Python package undouble is to detect (near-)identical images.

class undouble.undouble.Undouble(method='phash', targetdir='', grayscale=False, dim=(128, 128), hash_size=8, ext=['png', 'tiff', 'jpg', 'jfif', 'jpeg'], verbose=20)

Detect duplicate images.

Python package undouble is to detect (near-)identical images based on image hashes.

The following steps are taken:
  1. Read recursively all images from directory with the specified extensions.

  2. Compute image hash.

  3. Group similar images.

  4. Move if desired.

Parameters:
  • method (str, (default: 'phash')) – Image hash method. * ‘ahash’: Average hash * ‘phash’: Perceptual hash * ‘dhash’: Difference hash * ‘whash-haar’: Haar wavelet hash * ‘crop-resistant-hash’: Crop resistant hash

  • targetdir (str, (default: None)) – Directory to read the images.

  • hash_size (integer (default: 8)) – The hash_size will be used to scale down the image and create a hash-image of length: hash_size*hash_size.

  • ext (list, (default: ['png','tiff','jpg'])) – Images with the file extentions are used.

  • grayscale (Bool, (default: True)) – Colorscaling the image to gray.

  • dim (tuple, (default: (128,128))) – Rescale images.
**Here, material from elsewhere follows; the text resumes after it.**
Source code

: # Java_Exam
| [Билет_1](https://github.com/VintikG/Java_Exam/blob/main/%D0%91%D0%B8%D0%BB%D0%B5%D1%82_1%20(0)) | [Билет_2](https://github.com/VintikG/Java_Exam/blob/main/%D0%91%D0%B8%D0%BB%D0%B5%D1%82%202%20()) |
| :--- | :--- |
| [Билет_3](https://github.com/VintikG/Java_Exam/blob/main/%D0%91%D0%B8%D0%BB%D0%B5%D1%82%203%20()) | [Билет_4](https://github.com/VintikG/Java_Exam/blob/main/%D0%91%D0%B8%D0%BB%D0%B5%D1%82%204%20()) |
This is required because the feature-space need to be the same across samples.

  • verbose (int, (default: 20)) – Print progress to screen. The default is 20. 10:Debug, 20:Info, 30:Warn 40:Error, 60:None

Returns:

  • Object.

  • dict containing keys

    pathnameslist of str.

    Full path to images that are used in the model.

    filenameslist of str.

    Filename of the input images.

Example

>>> # Import library
>>> from undouble import Undouble
>>>
>>> # Init with default settings
>>> model = Undouble(method='phash', hash_size=8)
>>>
>>> # Import example data
>>> targetdir = model.import_example(data='flowers')
>>>
>>> # Importing the files files from disk, cleaning and pre-processing
>>> model.import_data(targetdir)
>>>
>>> # Compute image-hash
>>> model.compute_hash()
>>>
>>> # Find images with image-hash <= threshold
>>> model.group(threshold=0)
>>>
>>> # Plot the images
>>> model.plot()
>>>
>>> # Move the images
>>> model.move()

References

bin2hex()

Binary to hex.

Returns:

Hex of image hash.

Return type:

str

clean_files(clean_tempdir=False)

Remove the entire temp directory with all its contents.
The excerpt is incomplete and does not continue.